■ Assignment
Return only the stretch of the material below that begins with the line containing "Hacking Tutorial</a> </td>" and ends with the line containing "Slides to lectures", exactly; both of those lines belong to it.

■ Supplied entries
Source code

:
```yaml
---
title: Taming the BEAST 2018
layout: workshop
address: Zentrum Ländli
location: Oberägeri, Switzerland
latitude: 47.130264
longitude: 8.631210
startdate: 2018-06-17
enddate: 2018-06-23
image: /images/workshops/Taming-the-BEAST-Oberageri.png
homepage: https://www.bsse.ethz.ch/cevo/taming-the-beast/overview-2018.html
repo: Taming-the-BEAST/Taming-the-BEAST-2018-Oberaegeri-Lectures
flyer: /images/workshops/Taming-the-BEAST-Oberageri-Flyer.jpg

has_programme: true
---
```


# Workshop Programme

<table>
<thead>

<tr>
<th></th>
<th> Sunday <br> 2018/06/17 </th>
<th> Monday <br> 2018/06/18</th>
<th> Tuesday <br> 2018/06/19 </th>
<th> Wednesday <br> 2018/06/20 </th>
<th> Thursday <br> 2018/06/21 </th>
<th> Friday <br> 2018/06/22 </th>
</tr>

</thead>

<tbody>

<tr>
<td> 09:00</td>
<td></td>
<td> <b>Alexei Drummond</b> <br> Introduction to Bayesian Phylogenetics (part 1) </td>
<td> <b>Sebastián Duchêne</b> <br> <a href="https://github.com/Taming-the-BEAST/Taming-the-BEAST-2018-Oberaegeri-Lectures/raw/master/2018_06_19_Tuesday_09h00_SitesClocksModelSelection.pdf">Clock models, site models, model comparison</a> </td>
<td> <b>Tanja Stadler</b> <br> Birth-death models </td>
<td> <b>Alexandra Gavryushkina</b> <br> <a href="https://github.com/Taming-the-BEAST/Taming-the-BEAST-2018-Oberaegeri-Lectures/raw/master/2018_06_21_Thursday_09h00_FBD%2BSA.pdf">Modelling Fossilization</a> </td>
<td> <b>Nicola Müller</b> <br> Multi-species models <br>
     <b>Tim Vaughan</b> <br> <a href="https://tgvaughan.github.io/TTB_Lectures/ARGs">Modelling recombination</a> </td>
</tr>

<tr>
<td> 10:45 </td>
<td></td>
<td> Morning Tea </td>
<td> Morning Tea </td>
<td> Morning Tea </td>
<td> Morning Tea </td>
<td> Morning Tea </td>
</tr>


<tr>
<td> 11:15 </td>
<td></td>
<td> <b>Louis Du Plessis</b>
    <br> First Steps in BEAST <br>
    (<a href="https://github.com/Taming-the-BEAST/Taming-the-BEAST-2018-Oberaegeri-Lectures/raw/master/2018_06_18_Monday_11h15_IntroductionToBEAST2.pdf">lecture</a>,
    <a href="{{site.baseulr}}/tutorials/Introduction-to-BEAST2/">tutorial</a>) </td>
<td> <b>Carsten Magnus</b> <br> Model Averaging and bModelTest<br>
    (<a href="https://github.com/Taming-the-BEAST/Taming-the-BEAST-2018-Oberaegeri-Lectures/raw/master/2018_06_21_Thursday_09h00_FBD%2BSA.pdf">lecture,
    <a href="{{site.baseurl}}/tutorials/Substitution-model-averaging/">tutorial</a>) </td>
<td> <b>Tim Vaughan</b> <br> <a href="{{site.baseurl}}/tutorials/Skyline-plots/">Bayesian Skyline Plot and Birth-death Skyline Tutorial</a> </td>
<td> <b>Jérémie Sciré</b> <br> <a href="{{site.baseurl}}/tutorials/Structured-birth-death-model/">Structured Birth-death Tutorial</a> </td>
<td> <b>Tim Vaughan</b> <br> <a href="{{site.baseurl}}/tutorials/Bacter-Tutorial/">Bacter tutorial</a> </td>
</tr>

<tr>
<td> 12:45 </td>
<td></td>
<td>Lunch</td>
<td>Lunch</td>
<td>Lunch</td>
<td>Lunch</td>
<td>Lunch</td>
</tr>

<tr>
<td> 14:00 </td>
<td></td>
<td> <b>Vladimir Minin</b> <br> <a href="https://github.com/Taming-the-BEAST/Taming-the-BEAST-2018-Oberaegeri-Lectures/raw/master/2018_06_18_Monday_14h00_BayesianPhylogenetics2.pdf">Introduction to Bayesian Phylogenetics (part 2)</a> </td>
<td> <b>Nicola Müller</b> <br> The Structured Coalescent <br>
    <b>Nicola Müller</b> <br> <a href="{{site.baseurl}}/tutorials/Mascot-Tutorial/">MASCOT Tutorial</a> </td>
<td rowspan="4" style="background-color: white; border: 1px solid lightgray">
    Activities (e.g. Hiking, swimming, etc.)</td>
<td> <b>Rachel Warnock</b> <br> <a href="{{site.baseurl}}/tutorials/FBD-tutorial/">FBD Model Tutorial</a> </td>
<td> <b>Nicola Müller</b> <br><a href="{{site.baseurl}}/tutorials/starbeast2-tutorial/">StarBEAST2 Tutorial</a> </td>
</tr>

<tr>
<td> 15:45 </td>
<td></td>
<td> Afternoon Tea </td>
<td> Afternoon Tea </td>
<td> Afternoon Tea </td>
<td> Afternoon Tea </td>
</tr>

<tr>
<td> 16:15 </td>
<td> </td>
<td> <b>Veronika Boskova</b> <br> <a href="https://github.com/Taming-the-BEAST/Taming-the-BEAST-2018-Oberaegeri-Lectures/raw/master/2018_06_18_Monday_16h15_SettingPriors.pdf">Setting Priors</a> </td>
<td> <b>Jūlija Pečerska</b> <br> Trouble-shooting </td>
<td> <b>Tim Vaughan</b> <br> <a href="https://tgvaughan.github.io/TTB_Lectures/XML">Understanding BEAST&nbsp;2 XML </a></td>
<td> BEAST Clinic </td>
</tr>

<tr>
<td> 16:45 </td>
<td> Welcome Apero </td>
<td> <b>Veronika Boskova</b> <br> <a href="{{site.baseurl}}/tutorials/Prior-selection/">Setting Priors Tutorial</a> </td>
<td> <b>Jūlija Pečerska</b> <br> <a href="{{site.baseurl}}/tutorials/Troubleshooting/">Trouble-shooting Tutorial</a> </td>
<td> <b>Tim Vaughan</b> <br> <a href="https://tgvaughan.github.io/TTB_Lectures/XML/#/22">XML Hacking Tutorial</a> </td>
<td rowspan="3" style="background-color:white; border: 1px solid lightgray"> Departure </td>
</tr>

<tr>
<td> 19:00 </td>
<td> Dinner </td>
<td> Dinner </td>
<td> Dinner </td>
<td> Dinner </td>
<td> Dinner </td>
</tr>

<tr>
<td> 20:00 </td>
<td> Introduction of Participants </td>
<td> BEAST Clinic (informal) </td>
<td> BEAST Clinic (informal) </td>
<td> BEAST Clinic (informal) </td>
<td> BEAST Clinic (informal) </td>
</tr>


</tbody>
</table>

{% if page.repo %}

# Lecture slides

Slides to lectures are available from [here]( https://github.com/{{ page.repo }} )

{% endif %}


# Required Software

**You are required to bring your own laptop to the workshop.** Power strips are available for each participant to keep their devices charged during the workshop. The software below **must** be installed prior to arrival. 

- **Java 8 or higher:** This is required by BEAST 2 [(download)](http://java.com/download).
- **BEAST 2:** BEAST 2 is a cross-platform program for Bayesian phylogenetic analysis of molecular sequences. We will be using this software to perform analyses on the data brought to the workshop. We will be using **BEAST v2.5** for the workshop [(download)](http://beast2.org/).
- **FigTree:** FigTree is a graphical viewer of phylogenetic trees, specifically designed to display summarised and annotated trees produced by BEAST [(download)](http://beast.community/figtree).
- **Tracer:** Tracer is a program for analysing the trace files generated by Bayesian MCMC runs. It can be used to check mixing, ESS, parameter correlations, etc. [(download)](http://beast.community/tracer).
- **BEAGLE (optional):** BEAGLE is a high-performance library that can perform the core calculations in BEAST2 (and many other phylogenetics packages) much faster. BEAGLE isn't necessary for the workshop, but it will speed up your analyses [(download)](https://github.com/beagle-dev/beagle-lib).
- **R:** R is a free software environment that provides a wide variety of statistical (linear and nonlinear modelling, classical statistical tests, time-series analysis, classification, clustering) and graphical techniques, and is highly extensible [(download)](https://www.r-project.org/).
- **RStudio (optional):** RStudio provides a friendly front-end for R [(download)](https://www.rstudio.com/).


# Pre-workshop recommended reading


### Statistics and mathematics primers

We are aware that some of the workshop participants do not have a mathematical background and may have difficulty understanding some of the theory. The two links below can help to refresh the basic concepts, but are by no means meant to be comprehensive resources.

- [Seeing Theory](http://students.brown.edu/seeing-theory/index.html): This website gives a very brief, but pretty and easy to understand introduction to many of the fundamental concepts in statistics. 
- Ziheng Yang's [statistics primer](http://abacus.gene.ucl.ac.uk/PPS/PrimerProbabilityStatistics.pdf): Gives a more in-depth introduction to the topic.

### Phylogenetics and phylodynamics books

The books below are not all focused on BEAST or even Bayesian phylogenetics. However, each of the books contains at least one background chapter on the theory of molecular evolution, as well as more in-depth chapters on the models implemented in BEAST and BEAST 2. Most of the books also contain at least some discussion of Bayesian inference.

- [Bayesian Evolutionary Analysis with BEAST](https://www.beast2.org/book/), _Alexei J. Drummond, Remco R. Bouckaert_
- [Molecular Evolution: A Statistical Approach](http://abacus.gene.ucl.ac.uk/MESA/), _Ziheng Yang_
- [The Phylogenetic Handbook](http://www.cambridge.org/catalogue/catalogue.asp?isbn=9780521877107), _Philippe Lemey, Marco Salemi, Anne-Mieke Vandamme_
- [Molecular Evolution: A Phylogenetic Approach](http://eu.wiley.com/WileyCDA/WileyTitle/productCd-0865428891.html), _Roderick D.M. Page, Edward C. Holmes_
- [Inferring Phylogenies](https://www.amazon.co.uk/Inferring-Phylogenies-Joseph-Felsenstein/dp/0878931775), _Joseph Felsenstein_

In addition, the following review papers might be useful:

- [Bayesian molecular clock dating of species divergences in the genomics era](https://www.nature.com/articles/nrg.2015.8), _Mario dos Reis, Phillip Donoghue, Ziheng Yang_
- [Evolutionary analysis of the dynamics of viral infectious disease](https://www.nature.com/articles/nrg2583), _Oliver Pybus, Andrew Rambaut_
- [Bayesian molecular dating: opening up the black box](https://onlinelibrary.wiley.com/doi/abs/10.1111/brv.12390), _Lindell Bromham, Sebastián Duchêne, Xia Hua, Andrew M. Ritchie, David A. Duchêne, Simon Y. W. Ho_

■ Answer to this problem
<td> <b>Tim Vaughan</b> <br> <a href="https://tgvaughan.github.io/TTB_Lectures/XML/#/22">XML Hacking Tutorial</a> </td>
<td rowspan="3" style="background-color:white; border: 1px solid lightgray"> Departure </td>
</tr>

<tr>
<td> 19:00 </td>
<td> Dinner </td>
<td> Dinner </td>
<td> Dinner </td>
<td> Dinner </td>
<td> Dinner </td>
</tr>

<tr>
<td> 20:00 </td>
<td> Introduction of Participants </td>
<td> BEAST Clinic (informal) </td>
<td> BEAST Clinic (informal) </td>
<td> BEAST Clinic (informal) </td>
<td> BEAST Clinic (informal) </td>
</tr>


</tbody>
</table>

{% if page.repo %}

# Lecture slides

Slides to lectures are available from [here]( https://github.com/{{ page.repo }} )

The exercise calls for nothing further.